In Juster Acquisition Co., LLC v. North Hudson Sewage Authority, D.N.J., No. 12-3427 (JLL), Magistrate Judge Michael Hammer denied the defendant’s motion for a protective order regarding the 67 keyword searches requested by the plaintiff and rejected the defendant’s request for the shifting of the costs of e-discovery.  In denying the defendant’s application, the court found the defendant failed to demonstrate that the requests were overly broad or that it was unduly burdensome to locate the requested information.

This case involved a contractual dispute regarding the refinancing and recapitalization of North Hudson Sewage Authority’s (“NHSA”) debt.  Juster Acquisition (“Juster”) alleges it was retained to assist in the project and performed a significant amount of work on behalf of NHSA.   Conversely, NHSA denies it ever agreed to reimburse Juster for its alleged work.  Juster sought $41 million in damages as a result of NHSA’s alleged wrongful conduct.

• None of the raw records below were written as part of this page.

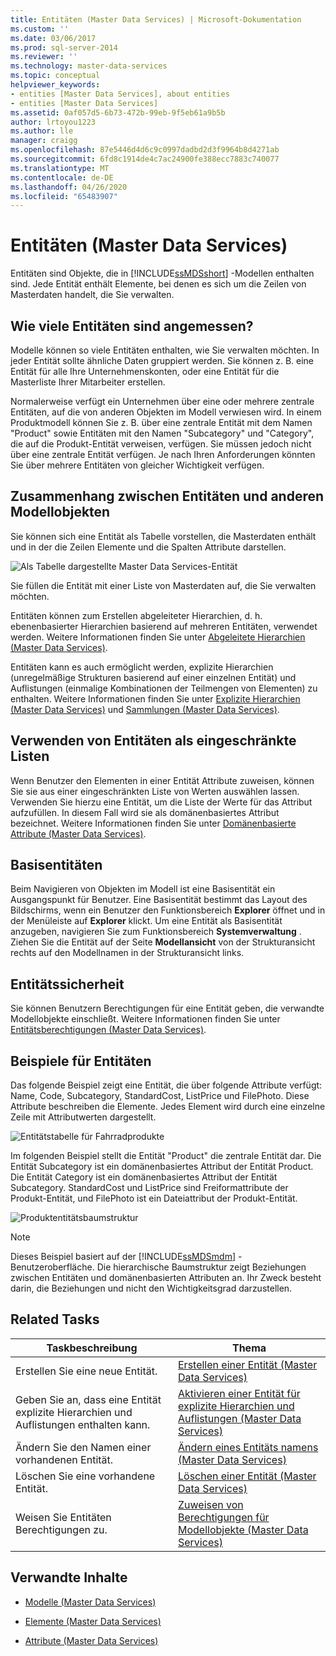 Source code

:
 ```yaml
---
title: Entitäten (Master Data Services) | Microsoft-Dokumentation
ms.custom: ''
ms.date: 03/06/2017
ms.prod: sql-server-2014
ms.reviewer: ''
ms.technology: master-data-services
ms.topic: conceptual
helpviewer_keywords:
- entities [Master Data Services], about entities
- entities [Master Data Services]
ms.assetid: 0af057d5-6b73-472b-99eb-9f5eb61a9b5b
author: lrtoyou1223
ms.author: lle
manager: craigg
ms.openlocfilehash: 87e5446d4d6c9c0997dadbd2d3f9964b8d4271ab
ms.sourcegitcommit: 6fd8c1914de4c7ac24900fe388ecc7883c740077
ms.translationtype: MT
ms.contentlocale: de-DE
ms.lasthandoff: 04/26/2020
ms.locfileid: "65483907"
---
```

# <a name="entities-master-data-services"></a>Entitäten (Master Data Services)
  Entitäten sind Objekte, die in [!INCLUDE[ssMDSshort](../includes/ssmdsshort-md.md)] -Modellen enthalten sind. Jede Entität enthält Elemente, bei denen es sich um die Zeilen von Masterdaten handelt, die Sie verwalten.  
  
## <a name="how-many-entities-are-appropriate"></a>Wie viele Entitäten sind angemessen?  
 Modelle können so viele Entitäten enthalten, wie Sie verwalten möchten. In jeder Entität sollte ähnliche Daten gruppiert werden. Sie können z. B. eine Entität für alle Ihre Unternehmenskonten, oder eine Entität für die Masterliste Ihrer Mitarbeiter erstellen.  
  
 Normalerweise verfügt ein Unternehmen über eine oder mehrere zentrale Entitäten, auf die von anderen Objekten im Modell verwiesen wird. In einem Produktmodell können Sie z. B. über eine zentrale Entität mit dem Namen "Product" sowie Entitäten mit den Namen "Subcategory" und "Category", die auf die Produkt-Entität verweisen, verfügen. Sie müssen jedoch nicht über eine zentrale Entität verfügen. Je nach Ihren Anforderungen könnten Sie über mehrere Entitäten von gleicher Wichtigkeit verfügen.  
  
## <a name="how-entities-relate-to-other-model-objects"></a>Zusammenhang zwischen Entitäten und anderen Modellobjekten  
 Sie können sich eine Entität als Tabelle vorstellen, die Masterdaten enthält und in der die Zeilen Elemente und die Spalten Attribute darstellen.  
  
 ![Als Tabelle dargestellte Master Data Services-Entität](../../2014/master-data-services/media/mds-conc-entity-table.gif "Als Tabelle dargestellte Master Data Services-Entität")  
  
 Sie füllen die Entität mit einer Liste von Masterdaten auf, die Sie verwalten möchten.  
  
 Entitäten können zum Erstellen abgeleiteter Hierarchien, d. h. ebenenbasierter Hierarchien basierend auf mehreren Entitäten, verwendet werden. Weitere Informationen finden Sie unter [Abgeleitete Hierarchien &#40;Master Data Services&#41;](derived-hierarchies-master-data-services.md).  
  
 Entitäten kann es auch ermöglicht werden, explizite Hierarchien (unregelmäßige Strukturen basierend auf einer einzelnen Entität) und Auflistungen (einmalige Kombinationen der Teilmengen von Elementen) zu enthalten. Weitere Informationen finden Sie unter [Explizite Hierarchien &#40;Master Data Services&#41;](../../2014/master-data-services/explicit-hierarchies-master-data-services.md) und [Sammlungen &#40;Master Data Services&#41;](../../2014/master-data-services/collections-master-data-services.md).  
  
## <a name="using-entities-as-constrained-lists"></a>Verwenden von Entitäten als eingeschränkte Listen  
 Wenn Benutzer den Elementen in einer Entität Attribute zuweisen, können Sie sie aus einer eingeschränkten Liste von Werten auswählen lassen. Verwenden Sie hierzu eine Entität, um die Liste der Werte für das Attribut aufzufüllen. In diesem Fall wird sie als domänenbasiertes Attribut bezeichnet. Weitere Informationen finden Sie unter [Domänenbasierte Attribute &#40;Master Data Services&#41;](../../2014/master-data-services/domain-based-attributes-master-data-services.md).  
  
## <a name="base-entities"></a>Basisentitäten  
 Beim Navigieren von Objekten im Modell ist eine Basisentität ein Ausgangspunkt für Benutzer. Eine Basisentität bestimmt das Layout des Bildschirms, wenn ein Benutzer den Funktionsbereich **Explorer** öffnet und in der Menüleiste auf **Explorer** klickt. Um eine Entität als Basisentität anzugeben, navigieren Sie zum Funktionsbereich **Systemverwaltung** . Ziehen Sie die Entität auf der Seite **Modellansicht** von der Strukturansicht rechts auf den Modellnamen in der Strukturansicht links.  
  
## <a name="entity-security"></a>Entitätssicherheit  
 Sie können Benutzern Berechtigungen für eine Entität geben, die verwandte Modellobjekte einschließt. Weitere Informationen finden Sie unter [Entitätsberechtigungen &#40;Master Data Services&#41;](../../2014/master-data-services/entity-permissions-master-data-services.md).  
  
## <a name="entity-examples"></a>Beispiele für Entitäten  
 Das folgende Beispiel zeigt eine Entität, die über folgende Attribute verfügt: Name, Code, Subcategory, StandardCost, ListPrice und FilePhoto. Diese Attribute beschreiben die Elemente. Jedes Element wird durch eine einzelne Zeile mit Attributwerten dargestellt.  
  
 ![Entitätstabelle für Fahrradprodukte](../../2014/master-data-services/media/mds-conc-entity-table-w-data.gif "Entitätstabelle für Fahrradprodukte")  
  
 Im folgenden Beispiel stellt die Entität "Product" die zentrale Entität dar. Die Entität Subcategory ist ein domänenbasiertes Attribut der Entität Product. Die Entität Category ist ein domänenbasiertes Attribut der Entität Subcategory. StandardCost und ListPrice sind Freiformattribute der Produkt-Entität, und FilePhoto ist ein Dateiattribut der Produkt-Entität.  
  
 ![Produktentitätsbaumstruktur](../../2014/master-data-services/media/mds-conc-entity-ui.gif "Produktentitätsbaumstruktur")  
  
> [!NOTE]  
>  Dieses Beispiel basiert auf der [!INCLUDE[ssMDSmdm](../includes/ssmdsmdm-md.md)] -Benutzeroberfläche. Die hierarchische Baumstruktur zeigt Beziehungen zwischen Entitäten und domänenbasierten Attributen an. Ihr Zweck besteht darin, die Beziehungen und nicht den Wichtigkeitsgrad darzustellen.  
  
## <a name="related-tasks"></a>Related Tasks  
  
|Taskbeschreibung|Thema|  
|----------------------|-----------|  
|Erstellen Sie eine neue Entität.|[Erstellen einer Entität &#40;Master Data Services&#41;](../../2014/master-data-services/create-an-entity-master-data-services.md)|  
|Geben Sie an, dass eine Entität explizite Hierarchien und Auflistungen enthalten kann.|[Aktivieren einer Entität für explizite Hierarchien und Auflistungen &#40;Master Data Services&#41;](../../2014/master-data-services/enable-an-entity-for-explicit-hierarchies-and-collections-master-data-services.md)|  
|Ändern Sie den Namen einer vorhandenen Entität.|[Ändern eines Entitäts namens &#40;Master Data Services&#41;](edit-an-entity-master-data-services.md)|  
|Löschen Sie eine vorhandene Entität.|[Löschen einer Entität &#40;Master Data Services&#41;](../../2014/master-data-services/delete-an-entity-master-data-services.md)|  
|Weisen Sie Entitäten Berechtigungen zu.|[Zuweisen von Berechtigungen für Modellobjekte &#40;Master Data Services&#41;](../../2014/master-data-services/assign-model-object-permissions-master-data-services.md)|  
  
## <a name="related-content"></a>Verwandte Inhalte  
  
-   [Modelle &#40;Master Data Services&#41;](../../2014/master-data-services/models-master-data-services.md)  
  
-   [Elemente &#40;Master Data Services&#41;](../../2014/master-data-services/members-master-data-services.md)  
  
-   [Attribute &#40;Master Data Services&#41;](../../2014/master-data-services/attributes-master-data-services.md)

In discovery, Juster requested that NHSA conduct an electronic word search for 67 different keyword search terms.  NHSA objected to this request and filed a motion for a protective order, claiming that the proposed terms were broad and vague, and that it already produced 8,000 pages of hard copy documents.  In the alternative, NHSA requested that the court order Juster to pay for the cost of the searches.

On February 11, 2013, the Court denied NHSA’s motion for a protective order and rejected NHSA’s request for the shifting of e-discovery costs to Juster – the requesting party.  Although the Court acknowledged that, at first blush, some of Juster’s proposed terms appeared broad, the Court found that NHSA failed to provide any objective information demonstrating that the terms were unreasonably cumulative or duplicative, or would have resulted in an undue burden.  The Court also commented that cost-shifting is potentially appropriate only when inaccessible data is sought.

This decision is a good reminder of how important it is to present the Court with objective data in support of any motion to limit electronic discovery.  For example, the Court in Juster was not impressed with conclusory statements that the proposed keywords were overly broad and vague.  Rather, it would have been beneficial if the defendant provided the Court with a “hit” report showing the number of documents that were identified by each keyword.  Similarly, it may be helpful to review a random sample of the keyword hits and then advise the court what percentage were relevant and what percentage were not relevant.  By providing the Court with these types of metrics, it is much easier to argue, through objective evidence, that the benefit of conducting the electronic review does not outweigh the burden of conducting the review.

Finally, this decision also highlights the importance of cooperation.  In denying the defendant’s motion for a protective order, the Court also noted that the defendant had failed to certify that it conferred with the plaintiff in a good faith effort to resolve the dispute.